A drag saberá que está abafando se esbarrar em uma colega de "bafon" e ouvir dela algo como: "Noooossa, mona, que carão! Passou vedacit hoje?".
O inacreditável "vedacit" é apenas um dos produtos oferecidos (a R$ 38) por uma nova loja de nome igualmente inusitado: Lá na Kaká Tem. Inaugurada há três meses no centro de São Paulo, segue o rastro de butiques que já existem em Los Angeles, Paris ou Rimini (Itália). O público-alvo: travestis e drag queens.
Não, não se trata da mesma coisa. O termo "travesti" define os homossexuais que modificam o corpo para assumir a aparência de mulher: tomam hormônios femininos, implantam próteses de silicone, submetem-se às depilações definitivas. A imensa maioria sobrevive da prostituição.
Drags são personagens -homens que se vestem de maneira teatral e exagerada ("se montam") para parodiar uma top model, uma cantora ou uma atriz.
Desde a década passada, frequentam ruidosamente a noite paulistana. De dia, porém, confundem-se na multidão de marmanjos (os "bofes"). Usam roupas masculinas e, não raro, exercem profissões convencionais.
Quando se transformam, adotam apelidos de inspiração cômica (Natasha Rasha, Cindy Babado, Paulette Pink, Nanny People) e costumam fazer shows em boates. Também animam festas, protagonizam telegramas falados e atuam como "hostess" de casas noturnas ou de eventos.

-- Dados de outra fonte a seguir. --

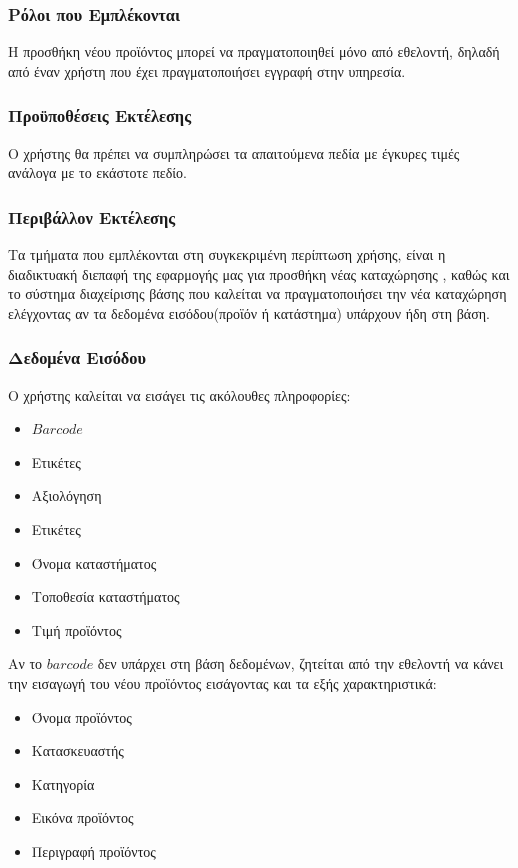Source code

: \documentclass[12pt]{article}
\begin{document}
\subsubsection{Ρόλοι που Εμπλέκονται}

Η προσθήκη νέου προϊόντος μπορεί να πραγματοποιηθεί μόνο από εθελοντή, δηλαδή από έναν χρήστη που έχει πραγματοποιήσει εγγραφή στην υπηρεσία.

\subsubsection{Προϋποθέσεις Εκτέλεσης}

Ο χρήστης θα πρέπει να συμπληρώσει τα απαιτούμενα πεδία με έγκυρες τιμές ανάλογα με το εκάστοτε πεδίο. 

\subsubsection{Περιβάλλον Εκτέλεσης}

Τα τμήματα που εμπλέκονται στη συγκεκριμένη περίπτωση χρήσης, είναι η διαδικτυακή διεπαφή της εφαρμογής μας για προσθήκη νέας καταχώρησης , καθώς και το σύστημα διαχείρισης βάσης που καλείται να πραγματοποιήσει την νέα καταχώρηση ελέγχοντας αν τα δεδομένα εισόδου(προϊόν ή κατάστημα) υπάρχουν ήδη στη βάση. 

\subsubsection{Δεδομένα Εισόδου}

Ο χρήστης καλείται να εισάγει τις ακόλουθες πληροφορίες:

\begin{itemize}
\item $Barcode$
\item Ετικέτες
\item Αξιολόγηση
\item Ετικέτες
\item Όνομα καταστήματος
\item Τοποθεσία καταστήματος
\item Τιμή προϊόντος
\end{itemize}

Αν το $barcode$ δεν υπάρχει στη βάση δεδομένων, ζητείται από την εθελοντή να κάνει την εισαγωγή του νέου προϊόντος εισάγοντας και τα εξής χαρακτηριστικά:

\begin{itemize}
\item Όνομα προϊόντος
\item Κατασκευαστής
\item Κατηγορία
\item Εικόνα προϊόντος
\item Περιγραφή προϊόντος
\end{itemize}
\end{document}
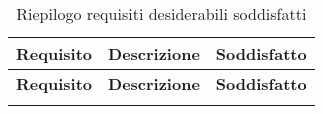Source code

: \def\arraystretch{1.5}
\begin{longtable}{p{2cm}!{\VRule[1pt]}p{6cm}!{\VRule[1pt]}p{2cm}!{\VRule[1pt]}}
\color{white} \textbf{Requisito} & \color{white} \textbf{Descrizione} & \color{white} \textbf{Soddisfatto} \\ 
\endfirsthead 
{} 
\color{white} \textbf{Requisito} & \color{white} \textbf{Descrizione} & \color{white} \textbf{Soddisfatto} \\ 
\endhead 
{}
\caption{Riepilogo requisiti desiderabili soddisfatti}
\end{longtable}
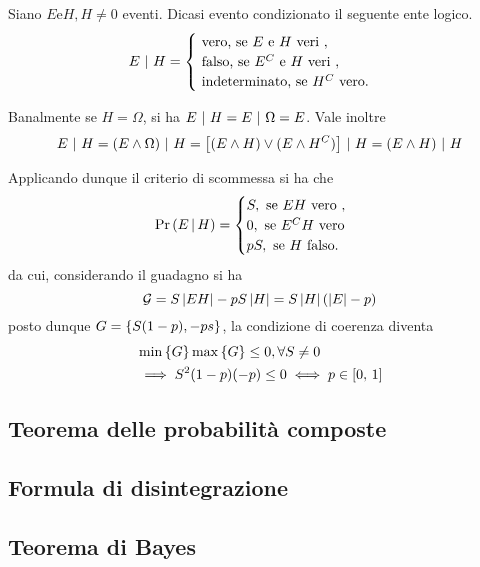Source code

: \documentclass{subfiles}
\begin{document}
\begin{Definition*}
    Siano \(E \text{e} H, H \neq 0\) eventi.
    Dicasi evento condizionato il seguente ente logico.
    \[E \Given H = \begin{cases}
            \text{vero, se} E \text{e} H \text{veri},      \\
            \text{falso, se} E^{C} \text{e} H \text{veri}, \\
            \text{indeterminato, se} H^{C} \text{vero.}
        \end{cases}\]
\end{Definition*}

Banalmente se \(H = \Omega\), si ha \(E \operatorname{\, \vert \,} H = E \operatorname{\, \vert \,} \Omega = E\).
Vale inoltre
\[
    E \operatorname{\, \vert \,} H = (E \land \Omega) \operatorname{\, \vert \,} H = \left[(E \land H) \lor (E \land H^{C})\right] \operatorname{\, \vert \,} H = (E \land H) \operatorname{\, \vert \,} H
\]

Applicando dunque il criterio di scommessa si ha che
\[
    \Prob{E}[H] = \begin{cases}
        S, \text{se} EH \text{vero},    \\
        0, \text{se} E^{C}H \text{vero} \\
        pS, \text{se} H \text{falso.}
    \end{cases}\]
da cui, considerando il guadagno si ha
\[
    \mathcal{G} = S \left\vert EH \right\vert - pS\left\vert H \right\vert = S\left\vert H \right\vert (\left\vert E \right\vert - p)
\]
posto dunque \(G = \Set{S(1 - p), -ps}\), la condizione di coerenza diventa
\[\begin{aligned}
         & \Min{G}\Max{G} \le 0, \forall S \neq 0                   \\
         & \implies S^{2}(1 - p)(-p) \le 0 \iff p \in \Range*{0}{1}
    \end{aligned}\]

\subsection{Teorema delle probabilità composte}


\subsection{Formula di disintegrazione}


\subsection{Teorema di Bayes}

\end{document}
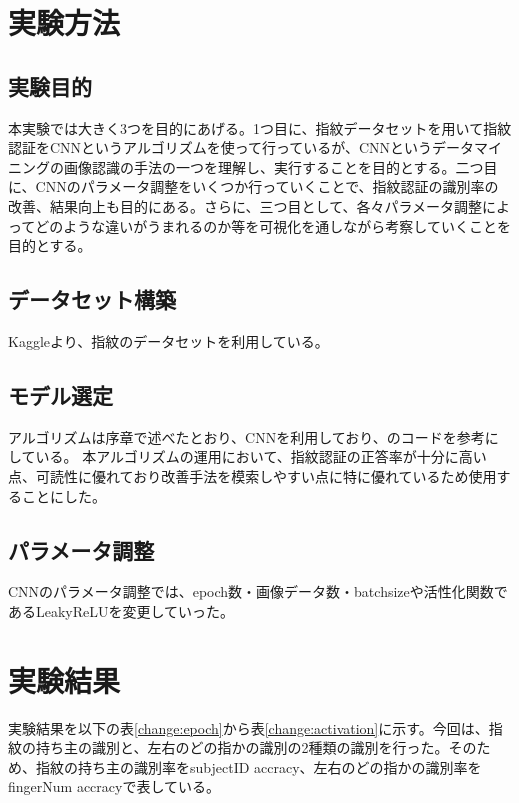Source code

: \documentclass[a4paper, 11pt, titlepage]{jsarticle}
\begin{document}
\section{実験方法}


\subsection{実験目的}
本実験では大きく3つを目的にあげる。1つ目に、指紋データセットを用いて指紋認証をCNNというアルゴリズムを使って行っているが、CNNというデータマイニングの画像認識の手法の一つを理解し、実行することを目的とする。二つ目に、CNNのパラメータ調整をいくつか行っていくことで、指紋認証の識別率の改善、結果向上も目的にある。さらに、三つ目として、各々パラメータ調整によってどのような違いがうまれるのか等を可視化を通しながら考察していくことを目的とする。


\subsection{データセット構築}
Kaggleより、指紋のデータセット\cite{dataset}を利用している。

\subsection{モデル選定}
アルゴリズムは序章で述べたとおり、CNNを利用しており、\cite{algorithm}のコードを参考にしている。
本アルゴリズムの運用において、指紋認証の正答率が十分に高い点、可読性に優れており改善手法を模索しやすい点に特に優れているため使用することにした。

\subsection{パラメータ調整}
CNNのパラメータ調整では、epoch数・画像データ数・batchsizeや活性化関数であるLeakyReLUを変更していった。


\section{実験結果}

実験結果を以下の表\ref{change:epoch}から表\ref{change:activation}に示す。今回は、指紋の持ち主の識別と、左右のどの指かの識別の2種類の識別を行った。そのため、指紋の持ち主の識別率をsubjectID accracy、左右のどの指かの識別率をfingerNum accracyで表している。
\end{document}
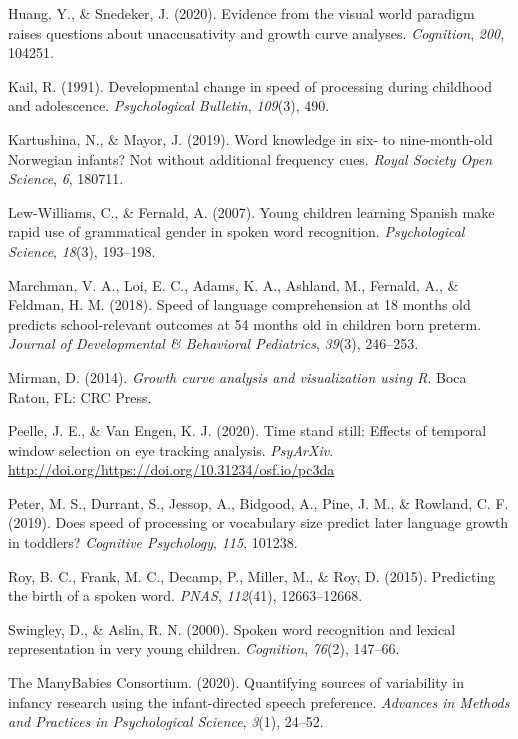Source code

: \documentclass[10pt, letterpaper]{article}
\begin{document}
\leavevmode\hypertarget{ref-Huang2020}{}%
Huang, Y., \& Snedeker, J. (2020). Evidence from the visual world
paradigm raises questions about unaccusativity and growth curve
analyses. \emph{Cognition}, \emph{200}, 104251.

\leavevmode\hypertarget{ref-kail1991}{}%
Kail, R. (1991). Developmental change in speed of processing during
childhood and adolescence. \emph{Psychological Bulletin}, \emph{109}(3),
490.

\leavevmode\hypertarget{ref-Mayor2019}{}%
Kartushina, N., \& Mayor, J. (2019). Word knowledge in six- to
nine-month-old Norwegian infants? Not without additional frequency cues.
\emph{Royal Society Open Science}, \emph{6}, 180711.

\leavevmode\hypertarget{ref-Lew-Williams2007}{}%
Lew-Williams, C., \& Fernald, A. (2007). Young children learning Spanish
make rapid use of grammatical gender in spoken word recognition.
\emph{Psychological Science}, \emph{18}(3), 193--198.

\leavevmode\hypertarget{ref-Marchman2018}{}%
Marchman, V. A., Loi, E. C., Adams, K. A., Ashland, M., Fernald, A., \&
Feldman, H. M. (2018). Speed of language comprehension at 18 months old
predicts school-relevant outcomes at 54 months old in children born
preterm. \emph{Journal of Developmental \& Behavioral Pediatrics},
\emph{39}(3), 246--253.

\leavevmode\hypertarget{ref-Mirman2014}{}%
Mirman, D. (2014). \emph{Growth curve analysis and visualization using
R}. Boca Raton, FL: CRC Press.

\leavevmode\hypertarget{ref-Peelle2020}{}%
Peelle, J. E., \& Van Engen, K. J. (2020). Time stand still: Effects of
temporal window selection on eye tracking analysis. \emph{PsyArXiv}.
\url{http://doi.org/https://doi.org/10.31234/osf.io/pc3da}

\leavevmode\hypertarget{ref-peter2019}{}%
Peter, M. S., Durrant, S., Jessop, A., Bidgood, A., Pine, J. M., \&
Rowland, C. F. (2019). Does speed of processing or vocabulary size
predict later language growth in toddlers? \emph{Cognitive Psychology},
\emph{115}, 101238.

\leavevmode\hypertarget{ref-Roy2015}{}%
Roy, B. C., Frank, M. C., Decamp, P., Miller, M., \& Roy, D. (2015).
Predicting the birth of a spoken word. \emph{PNAS}, \emph{112}(41),
12663--12668.

\leavevmode\hypertarget{ref-Swingley2000}{}%
Swingley, D., \& Aslin, R. N. (2000). Spoken word recognition and
lexical representation in very young children. \emph{Cognition},
\emph{76}(2), 147--66.

\leavevmode\hypertarget{ref-TheManyBabiesConsortium2020}{}%
The ManyBabies Consortium. (2020). Quantifying sources of variability in
infancy research using the infant-directed speech preference.
\emph{Advances in Methods and Practices in Psychological Science},
\emph{3}(1), 24--52.


\end{document}

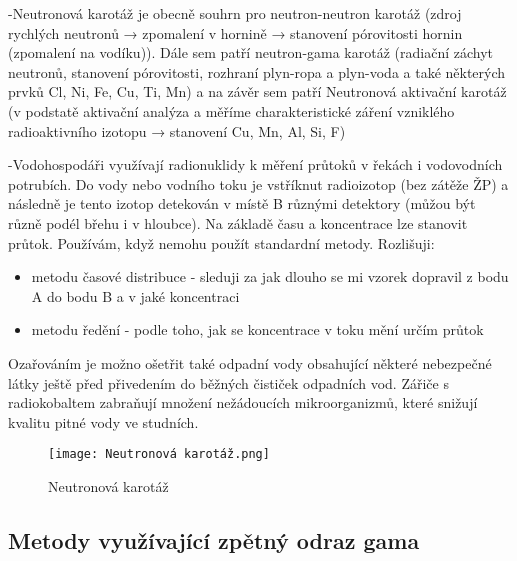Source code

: \begin{itemize}
    -Neutronová karotáž je obecně souhrn pro neutron-neutron karotáž (zdroj rychlých neutronů → zpomalení v hornině → stanovení pórovitosti hornin (zpomalení na vodíku)). Dále sem patří neutron-gama karotáž (radiační záchyt neutronů, stanovení pórovitosti, rozhraní plyn-ropa a plyn-voda a také některých prvků Cl, Ni, Fe, Cu, Ti, Mn) a na závěr sem patří Neutronová aktivační karotáž (v podstatě aktivační analýza a měříme charakteristické záření vzniklého radioaktivního izotopu → stanovení Cu, Mn, Al, Si, F)
    \\

    
\end{itemize}

-Vodohospodáři využívají radionuklidy k měření průtoků v řekách i vodovodních potrubích. Do vody nebo vodního toku je vstříknut radioizotop (bez zátěže ŽP) a následně je tento izotop detekován v místě B různými detektory (můžou být různě podél břehu i v hloubce). Na základě času a koncentrace lze stanovit průtok. Používám, když nemohu použít standardní metody. Rozlišuji:
\begin{itemize}
    \item metodu časové distribuce - sleduji za jak dlouho se mi vzorek dopravil z bodu A do bodu B a v jaké koncentraci
    \item metodu ředění - podle toho, jak se koncentrace v toku mění určím průtok
\end{itemize}
Ozařováním je možno
ošetřit také odpadní vody obsahující některé nebezpečné látky ještě před přivedením do běžných čističek odpadních vod.
Zářiče s radiokobaltem zabraňují množení nežádoucích mikroorganizmů, které snižují kvalitu pitné vody ve studních.


\begin{figure}[ht!]
    \centering
    \texttt{[image: Neutronová karotáž.png]}
    \caption{Neutronová karotáž}
\end{figure}

\subsection{Metody využívající zpětný odraz gama}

Pioneira no país, a loja que atende os dois grupos ocupa o primeiro andar de um edifício predominantemente residencial, onde só moram gays assumidos. O predinho, malconservado, espreme-se entre botecos e oficinas mecânicas da rua Amaral Gurgel, concorrido "point" de michês.
Para dar conta da notívaga clientela, a butique abre às 14h e fecha às 2h. Mesmo nos fins de semana, é comum encontrá-la de portas escancaradas.
Se entrasse, Elke Maravilha choraria de emoção. Ali, podem-se garimpar perucas espalhafatosas, adereços de cabeça, bijuterias cintilantes, sandálias número 46 com salto plataforma de 30 centímetros, vestidões, bolsinhas, peças de brechó, lingeries, maquiagem sortida, óculos à Elton John e perfumes, muitos perfumes. Há, ainda, esculturas. A do toureiro desinibido arrancaria urros da Elke.
Entre as grifes, nada de Gucci ou Prada. Só Capadócia, Micheli Xis, Marquinhos Gutierrez e DKBR, marcas conhecidas no "mundinho". Tão conhecidas quanto as gírias que boa parte da freguesia utiliza para pedir os artigos. São expressões tiradas do "pajubá", a língua dos travestis, repleta de palavras em iorubá. Na loja, portanto, ninguém procura sapatos. Vai-se à caça de "apatás".
"Um versinho norteia minha vida: "geladeira vazia, mas modelão e perfume em dia'", explica a "top drag" Dimmy Kieer, 35, quando lhe perguntam por que gasta, todo mês, uma média de R$ 2.000 com roupas e acessórios. Habitué da butique, a meiga acaba de lançar um CD: "Look My Hair".
Outra drag, Kaká di Polly, 43, apresenta-se como dona do négócio: "Oi, biscoitiiiinho". O diminutivo soa estranho na boca de alguém tão grande. Kaká (ou Carlos Alberto Polycastro) mede 1m80 e pesa 176 quilos.
Investiu R$ 15 mil e hoje contabiliza lucro mensal de R$ 3.000. É o único vendedor da butique, que emprega três funcionários (as): a drag Cris Tall (estilista e costureira), a travesti Raquel Acioly (secretária) e o "gay performático" Evandro Machado (maquiador e cabeleireiro).
O quarteto dificilmente trabalha "montado". Mas "monta" com espantosa rapidez os clientes que desejam se produzir na própria loja. Curioso é que não somente drags e travestis aparecem por lá. Clubbers e prostitutas já descobriram o local. Rapazes que se declaram heterossexuais também.
Na terça-feira, um deles buscava botas pretas, de salto alto, apertadíssimas e com canos que beiravam as coxas. Vestiu-as e passou a tarde no predinho, andando de um lado para outro.